Matt Schofield has used a blackface Super Reverb in studio and he tours with newer tube amps such as the Two Rock Custom Reverb. His tone is cranked, full and bright without sacrificing any clarity or touch sensitivity. You can clearly hear that a quacky and bright sparkling strat is doing the work. Matt is particurlarly good with pick dymanics and we love when he delivers those stone cold Ice Man-inspired single notes (Albert Collins).
To get Matt Schofield’s tone you could pick one of the larger 10″ blackface amps such as a Super Reverb or Vibrolux, and crank them up. A Pro Reverb 2×12″ is also a nice amp since it will deliver pretty fat and overdriven tones when pushed. The Twin Reverb is not ideal since it is very clean. The most important is to pick an amp that fits the stage size. Matt plays big venues and therefore he needs big amps and speaker cabinets, like his regular 4×10″ cabinet loaded with Eminence Ragin Cajun. You really need to crank the amp to get Matt’s tone with the bright switch enabled. A bright stratocaster is also recommended. If you cannot turn the amp volume beyond 5-6 (with stock Fender blackface/silverface amps) you will need a transparent boost pedal. The more the amp is cranked, the less gain you need from the pedal. On the amp side we recommend the pull V1 and tremolo disconnect mod to increase the amp’s preamp gain. If you need to lower the sweet spot and breakup volume, use a 12AX7 as PI tube V6.

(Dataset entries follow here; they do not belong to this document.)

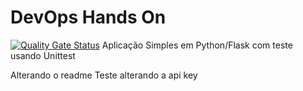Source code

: # DevOps Hands On
[![Quality Gate Status](https://sonarcloud.io/api/project_badges/measure?project=Huguito3_devopslab&metric=alert_status)](https://sonarcloud.io/summary/new_code?id=Huguito3_devopslab)
Aplicação Simples em Python/Flask com teste usando Unittest

Alterando o readme
Teste alterando a api key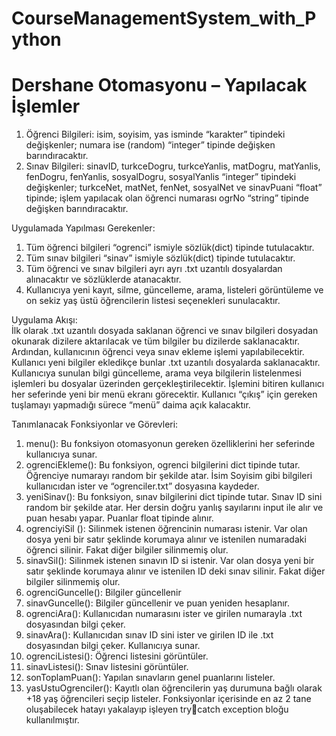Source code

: # CourseManagementSystem_with_Python
# Dershane Otomasyonu – Yapılacak İşlemler 
1. Öğrenci Bilgileri: isim, soyisim, yas isminde “karakter” tipindeki değişkenler; numara ise (random) “integer” tipinde değişken barındıracaktır.  
2. Sınav Bilgileri: sinavID, turkceDogru, turkceYanlis, matDogru, matYanlis, fenDogru, fenYanlis, sosyalDogru, sosyalYanlis “integer” tipindeki değişkenler; turkceNet, matNet, fenNet, sosyalNet ve sinavPuani “float” tipinde; işlem yapılacak olan öğrenci numarası ogrNo “string” tipinde değişken barındıracaktır.
   
Uygulamada Yapılması Gerekenler:  
1. Tüm öğrenci bilgileri “ogrenci” ismiyle sözlük(dict) tipinde tutulacaktır.  
2. Tüm sınav bilgileri “sinav” ismiyle sözlük(dict) tipinde tutulacaktır.  
3. Tüm öğrenci ve sınav bilgileri ayrı ayrı .txt uzantılı dosyalardan alınacaktır ve sözlüklerde atanacaktır.  
4. Kullanıcıya yeni kayıt, silme, güncelleme, arama, listeleri görüntüleme ve on sekiz yaş üstü öğrencilerin listesi seçenekleri sunulacaktır.
   
Uygulama Akışı:  
İlk olarak .txt uzantılı dosyada saklanan öğrenci ve sınav bilgileri dosyadan okunarak dizilere aktarılacak ve tüm bilgiler bu dizilerde saklanacaktır. Ardından, kullanıcının öğrenci veya sınav ekleme işlemi yapılabilecektir. Kullanıcı yeni bilgiler ekledikçe bunlar .txt uzantılı dosyalarda saklanacaktır. Kullanıcıya sunulan bilgi güncelleme, arama veya bilgilerin listelenmesi işlemleri bu dosyalar üzerinden gerçekleştirilecektir. İşlemini bitiren kullanıcı her seferinde yeni bir menü ekranı görecektir. Kullanıcı “çıkış” için gereken tuşlamayı yapmadığı sürece “menü” daima açık kalacaktır.  

Tanımlanacak Fonksiyonlar ve Görevleri:
1. menu(): Bu fonksiyon otomasyonun gereken özelliklerini her seferinde kullanıcıya sunar.  
2. ogrenciEkleme(): Bu fonksiyon, ogrenci bilgilerini dict tipinde tutar. Öğrenciye numarayı random bir şekilde atar. İsim Soyisim gibi bilgileri kullanıcıdan ister ve “ogrenciler.txt” dosyasına kaydeder.  
3. yeniSinav(): Bu fonksiyon, sınav bilgilerini dict tipinde tutar. Sınav ID sini random bir şekilde atar. Her dersin doğru yanlış sayılarını input ile alır ve puan hesabı yapar. Puanlar float tipinde alınır.  
4. ogrenciyiSil (): Silinmek istenen öğrencinin numarası istenir. Var olan dosya yeni bir satır şeklinde korumaya alınır ve istenilen numaradaki öğrenci silinir. Fakat diğer bilgiler silinmemiş olur.  
5. sinavSil(): Silinmek istenen sınavın ID si istenir. Var olan dosya yeni bir satır şeklinde korumaya alınır ve istenilen ID deki sınav silinir. Fakat diğer bilgiler silinmemiş olur.  
6. ogrenciGuncelle(): Bilgiler güncellenir  
7. sinavGuncelle(): Bilgiler güncellenir ve puan yeniden hesaplanır.  
8. ogrenciAra(): Kullanıcıdan numarasını ister ve girilen numarayla .txt dosyasından bilgi çeker.  
9. sinavAra(): Kullanıcıdan sınav ID sini ister ve girilen ID ile .txt dosyasından bilgi çeker. Kullanıcıya sunar.  
10. ogrenciListesi(): Öğrenci listesini görüntüler.  
11. sinavListesi(): Sınav listesini görüntüler. 
12. sonToplamPuan(): Yapılan sınavların genel puanlarını listeler.  
13. yasUstuOgrenciler(): Kayıtlı olan öğrencilerin yaş durumuna bağlı olarak +18 yaş öğrencileri seçip listeler. Fonksiyonlar içerisinde en az 2 tane oluşabilecek hatayı yakalayıp işleyen trycatch exception bloğu kullanılmıştır.
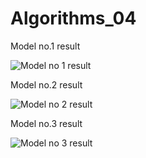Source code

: # Algorithms_04

Model no.1 result

![Model no 1 result](https://user-images.githubusercontent.com/107481529/173604869-05dfb27e-f5fb-4a51-b033-b88f8bf74752.png)

Model no.2 result

![Model no 2 result](https://user-images.githubusercontent.com/107481529/173605348-e787d04c-20bd-4d50-b048-fff9e62de1e2.png)

Model no.3 result

![Model no 3 result](https://user-images.githubusercontent.com/107481529/173605496-8acc4a3e-906d-48bc-ac74-f4878c187ab4.png)
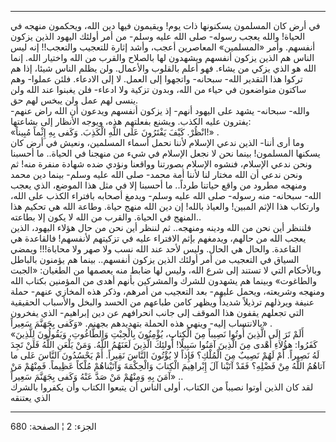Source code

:------------------------------------------------------------------------

في أرض كان المسلمون يسكنونها ذات يوم! ويقيمون فيها دين الله، ويحكمون
منهجه في الحياة! والله يعجب رسوله- صلى الله عليه وسلم- من أمر أولئك
اليهود الذين يزكون أنفسهم. وأمر «المسلمين» المعاصرين أعجب، وأشد إثارة
للتعجيب والتعجب!! إنه ليس الناس هم الذين يزكون أنفسهم ويشهدون لها
بالصلاح والقرب من الله واختيار الله. إنما الله هو الذي يزكي من يشاء. فهو
أعلم بالقلوب والأعمال. ولن يظلم الناس شيئا، إذا هم تركوا هذا التقدير
الله- سبحانه- واتجهوا إلى العمل. لا إلى الادعاء. فلئن عملوا- وهم ساكتون
متواضعون في حياء من الله، وبدون تزكية ولا ادعاء- فلن يغبنوا عند الله ولن
ينسى لهم عمل ولن يبخس لهم حق.  
والله- سبحانه- يشهد على اليهود أنهم- إذ يزكون أنفسهم ويدعون أن الله راض
عنهم- يفترون عليه الكذب. ويشنع بفعلتهم هذه، ويوجه الأنظار إلى بشاعتها:  
«انْظُرْ. كَيْفَ يَفْتَرُونَ عَلَى اللَّهِ الْكَذِبَ. وَكَفى بِهِ إِثْماً مُبِيناً!» .  
وما أرى أننا- الذين ندعي الإسلام لأننا نحمل أسماء المسلمين، ونعيش في أرض
كان يسكنها المسلمون! بينما نحن لا نجعل الإسلام في شيء من منهجنا في
الحياة.. ما أحسبنا ونحن ندعي الإسلام، فنشوه الإسلام بصورتنا وواقعنا
ونؤدي ضده شهادة منفرة منه! ثم ونحن ندعي أن الله مختار لنا لأننا أمة
محمد- صلى الله عليه وسلم- بينما دين محمد ومنهجه مطرود من واقع حياتنا
طرداً.. ما أحسبنا إلا في مثل هذا الموضع، الذي يعجب الله- سبحانه- منه
رسوله- صلى الله عليه وسلم- ويدمغ أصحابه بافتراء الكذب على الله، وارتكاب
هذا الإثم المبين! والعياذ بالله! إن دين الله منهج حياة. وطاعة الله هي
تحكيم هذا المنهج في الحياة. والقرب من الله لا يكون إلا بطاعته..  
فلننظر أين نحن من الله ودينه ومنهجه.. ثم لننظر أين نحن من حال هؤلاء
اليهود، الذين يعجب الله من حالهم، ويدمغهم بإثم الافتراء عليه في تزكيتهم
لأنفسهم! فالقاعدة هي القاعدة. والحال هي الحال. وليس لأحد عند الله نسب
ولا صهر ولا محاباة!!! ويمضي السياق في التعجيب من أمر أولئك الذين يزكون
أنفسهم.. بينما هم يؤمنون بالباطل وبالأحكام التي لا تستند إلى شرع الله،
وليس لها ضابط منه يعصمها من الطغيان: «الجبت والطاغوت» وبينما هم يشهدون
للشرك والمشركين بأنهم أهدى من المؤمنين بكتاب الله ومنهجه وشريعته، ويحمل
عليهم- بعد التعجيب من أمرهم، وذكر هذه المخازي عنهم- حملة عنيفة ويرذلهم
ترذيلاً شديداً ويظهر كامن طباعهم من الحسد والبخل والأسباب الحقيقية التي
تجعلهم يقفون هذا الموقف إلى جانب انحرافهم عن دين إبراهيم- الذي يفخرون
بالانتساب إليه- وينهي هذه الحملة بتهديدهم بجهنم. «وَكَفى بِجَهَنَّمَ سَعِيراً» .  
«أَلَمْ تَرَ إِلَى الَّذِينَ أُوتُوا نَصِيباً مِنَ الْكِتابِ، يُؤْمِنُونَ بِالْجِبْتِ وَالطَّاغُوتِ، وَيَقُولُونَ
لِلَّذِينَ كَفَرُوا: هؤُلاءِ أَهْدى مِنَ الَّذِينَ آمَنُوا سَبِيلًا! أُولئِكَ الَّذِينَ لَعَنَهُمُ اللَّهُ.
وَمَنْ يَلْعَنِ اللَّهُ فَلَنْ تَجِدَ لَهُ نَصِيراً. أَمْ لَهُمْ نَصِيبٌ مِنَ الْمُلْكِ؟ فَإِذاً لا يُؤْتُونَ
النَّاسَ نَقِيراً. أَمْ يَحْسُدُونَ النَّاسَ عَلى ما آتاهُمُ اللَّهُ مِنْ فَضْلِهِ؟ فَقَدْ آتَيْنا آلَ
إِبْراهِيمَ الْكِتابَ وَالْحِكْمَةَ وَآتَيْناهُمْ مُلْكاً عَظِيماً. فَمِنْهُمْ مَنْ آمَنَ بِهِ وَمِنْهُمْ مَنْ صَدَّ
عَنْهُ وَكَفى بِجَهَنَّمَ سَعِيراً» ..  
لقد كان الذين أوتوا نصيباً من الكتاب، أولى الناس أن يتبعوا الكتاب وأن
يكفروا بالشرك الذي يعتنقه

------------------------------------------------------------------------

الجزء: 2 ¦ الصفحة: 680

We have managed to get good Matt Schofield tones with smaller amps too. A good example is a silverface Princeton Reverb that is heavily cranked around 6-7 on the volume knob, treble around 7, bass 3 and reverb on 3.
Matt’s tone is quite trebly and distorted – yet, his clean playing style and nice touch makes it all sound “Fender strat clean”. You will need speakers that sound sparkling but more importantly, they need to handle 6L6 distortion without beeing to sharp and edgy. This is often achieved with powerful speakers that have a meaty tone and lots of punch in the lower registry that compensates for the trebly highs. Depending on the brightness of your guitar and pedals, we would recommend more powerful speakers than the typical vintage Oxford, Jensen P10r, P10q/C10q. These traditional Jensens are great for clean tones, but we find them a little to weak at high volumes, especially when aiming for the funky Matt notes. We can get a decent Matt Schofield tone with the following speakers; Celestion Greenback 12, Celestion Century Vintage 30, newer Jensen C12n, Weber 10A125, Jensen Jet Series Tornado, new Jensen C10q.
A slight touch of delay and reverb is also a part of Matt’s tone. A trick with delay pedals is to use them carefully. We like it when you cannot hear the repeated tones clearly and distinct, but more of a mixed blend with the initial tone and the reverb. Try it yourself.